The average age of a person living in a homeless shelter is 7, Linda says. She strives to help. Pictures of Hope, the program she started, has impacted the lives of homeless people in 49 cities.
Linda’s done an about-face from her earlier career. She made a living and a national reputation as a celebrity photographer. Tony Bennett, Robert Redford and Morgan Freeman are some of the celebs who commissioned her. Author Elmore Leonard once said of Linda, “her photo on the jacket of my book is the finishing touch.”

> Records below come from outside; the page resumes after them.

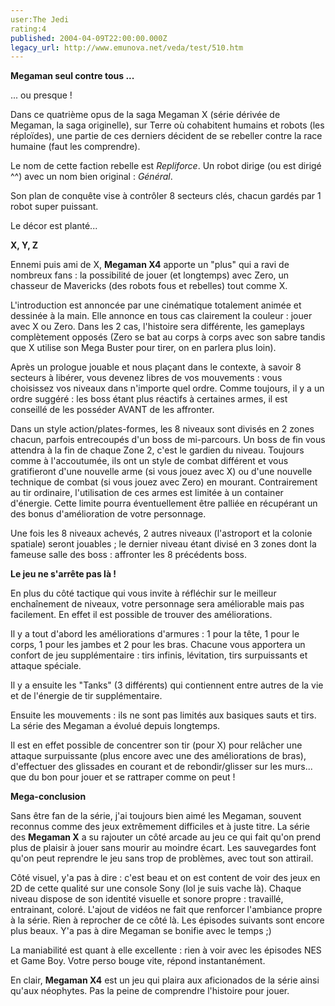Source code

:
 ```yaml
---
user:The Jedi
rating:4
published: 2004-04-09T22:00:00.000Z
legacy_url: http://www.emunova.net/veda/test/510.htm
---
```

**Megaman seul contre tous ...**  

... ou presque !  

Dans ce quatrième opus de la saga Megaman X (série dérivée de Megaman, la saga originelle), sur Terre où cohabitent humains et robots (les réploïdes), une partie de ces derniers décident de se rebeller contre la race humaine (faut les comprendre).  

Le nom de cette faction rebelle est _Repliforce_. Un robot dirige (ou est dirigé ^^) avec un nom bien original : _Général_.  

Son plan de conquête vise à contrôler 8 secteurs clés, chacun gardés par 1 robot super puissant.  

Le décor est planté...  

  

  

**X, Y, Z**  

Ennemi puis ami de X, **Megaman X4** apporte un "plus" qui a ravi de nombreux fans : la possibilité de jouer (et longtemps) avec Zero, un chasseur de Mavericks (des robots fous et rebelles) tout comme X.  

L'introduction est annoncée par une cinématique totalement animée et dessinée à la main. Elle annonce en tous cas clairement la couleur : jouer avec X ou Zero. Dans les 2 cas, l'histoire sera différente, les gameplays complètement opposés (Zero se bat au corps à corps avec son sabre tandis que X utilise son Mega Buster pour tirer, on en parlera plus loin).  

  

Après un prologue jouable et nous plaçant dans le contexte, à savoir 8 secteurs à libérer, vous devenez libres de vos mouvements : vous choisissez vos niveaux dans n'importe quel ordre. Comme toujours, il y a un ordre suggéré : les boss étant plus réactifs à certaines armes, il est conseillé de les posséder AVANT de les affronter.  

  

Dans un style action/plates-formes, les 8 niveaux sont divisés en 2 zones chacun, parfois entrecoupés d'un boss de mi-parcours. Un boss de fin vous attendra à la fin de chaque Zone 2, c'est le gardien du niveau. Toujours comme à l'accoutumée, ils ont un style de combat différent et vous gratifieront d'une nouvelle arme (si vous jouez avec X) ou d'une nouvelle technique de combat (si vous jouez avec Zero) en mourant. Contrairement au tir ordinaire, l'utilisation de ces armes est limitée à un container d'énergie. Cette limite pourra éventuellement être palliée en récupérant un des bonus d'amélioration de votre personnage.  

Une fois les 8 niveaux achevés, 2 autres niveaux (l'astroport et la colonie spatiale) seront jouables ; le dernier niveau étant divisé en 3 zones dont la fameuse salle des boss : affronter les 8 précédents boss.  

  

  

**Le jeu ne s'arrête pas là !**  

En plus du côté tactique qui vous invite à réfléchir sur le meilleur enchaînement de niveaux, votre personnage sera améliorable mais pas facilement. En effet il est possible de trouver des améliorations.  

  

Il y a tout d'abord les améliorations d'armures : 1 pour la tête, 1 pour le corps, 1 pour les jambes et 2 pour les bras. Chacune vous apportera un confort de jeu supplémentaire : tirs infinis, lévitation, tirs surpuissants et attaque spéciale.  

Il y a ensuite les "Tanks" (3 différents) qui contiennent entre autres de la vie et de l'énergie de tir supplémentaire.  

  

Ensuite les mouvements : ils ne sont pas limités aux basiques sauts et tirs. La série des Megaman a évolué depuis longtemps.  

Il est en effet possible de concentrer son tir (pour X) pour relâcher une attaque surpuissante (plus encore avec une des améliorations de bras), d'effectuer des glissades en courant et de rebondir/glisser sur les murs... que du bon pour jouer et se rattraper comme on peut !  

  

  

**Mega-conclusion**  

Sans être fan de la série, j'ai toujours bien aimé les Megaman, souvent reconnus comme des jeux extrêmement difficiles et à juste titre. La série des **Megaman X** a su rajouter un côté arcade au jeu ce qui fait qu'on prend plus de plaisir à jouer sans mourir au moindre écart. Les sauvegardes font qu'on peut reprendre le jeu sans trop de problèmes, avec tout son attirail.  

  

Côté visuel, y'a pas à dire : c'est beau et on est content de voir des jeux en 2D de cette qualité sur une console Sony (lol je suis vache là). Chaque niveau dispose de son identité visuelle et sonore propre : travaillé, entrainant, coloré. L'ajout de vidéos ne fait que renforcer l'ambiance propre à la série. Rien à reprocher de ce côté là. Les épisodes suivants sont encore plus beaux. Y'a pas à dire Megaman se bonifie avec le temps ;)  

  

La maniabilité est quant à elle excellente : rien à voir avec les épisodes NES et Game Boy. Votre perso bouge vite, répond instantanément.  

  

  

En clair, **Megaman X4** est un jeu qui plaira aux aficionados de la série ainsi qu'aux néophytes. Pas la peine de comprendre l'histoire pour jouer.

In 1990, Linda and mom Mona Rappaport were shopping at Kmart. They came across cameras on sale for $3. Linda bought them all, gave them to friends’ children, and told them to photograph what made them happy. One shot her kitty cat, another his room, another her brother. Linda, of Franklin, MI, mounted an exhibit at the nearby Birmingham Camera shop. The show was well-attended and publicized. Linda sent news clippings to Joe Antonini, then chairman of Kmart. Could they meet?
“What was my risk?” she says. “He wouldn’t call.”
He not only called; he introduced her to marketing chief Mike Wellman. She convinced Mike to give cameras to Pontiac, MI, school children. The resulting exhibit, in a Pontiac Kmart, drew hundreds of visitors and much publicity. Wellman gave her another challenge. K Mart was opening a store in Plano, TX, “a tough market,” the headquarters of JC Penney. And Linda must handle the p.r.
Linda found Houston Elementary School. She assigned 5th graders to photograph what made them happy. She timed the resulting exhibit, at the new Kmart store, for September when journalists were looking for back-to-school stories. The Dallas Morning News ran 6 columns on the exhibit. The girl featured had classmates befriend her for the first time.
Kmart was impressed by the business and publicity garnered in Plano. They teamed up with Kodak and rolled out the program in 2,500 stores in 1991. (Linda visited 10 cities and sent a video to the others.) 250,000 cameras were donated each year for 4 years.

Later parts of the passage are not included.